Finance. A person wishes to have 24800 cash for a new car 4 years from now. How much should be placed in an account now, if the account pays 6.6% annual interest rate, compounded weekly?
To determine how much should be placed in the account now to have $24,800 in 4 years, we can use the formula for compound interest.
The formula for compound interest is:
A = P*(1+r/n)^(n*t)
Where:
A = the future value of the investment ($24,800 in this case),
P = the principal amount (the amount to be placed in the account now),
r = the annual interest rate as a decimal (6.6% = 0.066 in this case),
n = the number of times interest is compounded per year (52 weeks in this case, for weekly compounding),
t = the number of years (4 years in this case).

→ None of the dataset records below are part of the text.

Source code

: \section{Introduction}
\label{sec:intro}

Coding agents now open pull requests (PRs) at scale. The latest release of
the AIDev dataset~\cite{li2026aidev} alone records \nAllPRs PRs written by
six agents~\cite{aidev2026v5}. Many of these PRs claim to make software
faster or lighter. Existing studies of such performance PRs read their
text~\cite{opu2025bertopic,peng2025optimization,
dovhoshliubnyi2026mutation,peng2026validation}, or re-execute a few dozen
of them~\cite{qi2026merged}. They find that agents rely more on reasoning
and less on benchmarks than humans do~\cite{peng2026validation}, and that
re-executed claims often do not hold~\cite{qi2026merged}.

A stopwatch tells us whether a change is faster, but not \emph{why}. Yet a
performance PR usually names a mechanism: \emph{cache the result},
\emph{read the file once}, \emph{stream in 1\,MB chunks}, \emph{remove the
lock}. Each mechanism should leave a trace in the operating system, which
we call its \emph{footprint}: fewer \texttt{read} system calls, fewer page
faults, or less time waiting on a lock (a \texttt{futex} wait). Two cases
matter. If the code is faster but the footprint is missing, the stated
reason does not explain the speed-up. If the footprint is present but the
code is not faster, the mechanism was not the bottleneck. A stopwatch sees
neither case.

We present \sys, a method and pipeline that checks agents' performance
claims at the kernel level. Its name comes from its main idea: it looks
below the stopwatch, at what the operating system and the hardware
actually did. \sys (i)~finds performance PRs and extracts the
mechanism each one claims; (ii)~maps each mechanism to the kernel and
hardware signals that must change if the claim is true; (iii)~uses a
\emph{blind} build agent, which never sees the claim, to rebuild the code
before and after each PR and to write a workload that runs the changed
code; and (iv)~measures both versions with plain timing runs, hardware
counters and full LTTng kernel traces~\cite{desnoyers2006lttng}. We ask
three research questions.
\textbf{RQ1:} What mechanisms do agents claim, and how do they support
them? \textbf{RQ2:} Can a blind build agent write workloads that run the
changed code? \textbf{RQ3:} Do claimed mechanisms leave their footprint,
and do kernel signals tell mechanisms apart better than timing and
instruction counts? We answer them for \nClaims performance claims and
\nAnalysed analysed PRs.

Now, we can substitute the given values into the formula and solve for P:
$24,800 = P*(1+0.066/52)^(52*4)
Simplifying the equation:
$24,800 = P*(1.001269)^208
Now, divide both sides of the equation by (1.001269)^208:
P = $24,800 / (1.001269)^208
We can solve this equation using a financial calculator, spreadsheet software, or an online compound interest calculator. Entering the values, we find:
P ≈ $21,085.51
Therefore, approximately $21,085.51 should be placed in the account now to have $24,800 in 4 years, with a 6.6% annual interest rate compounded weekly.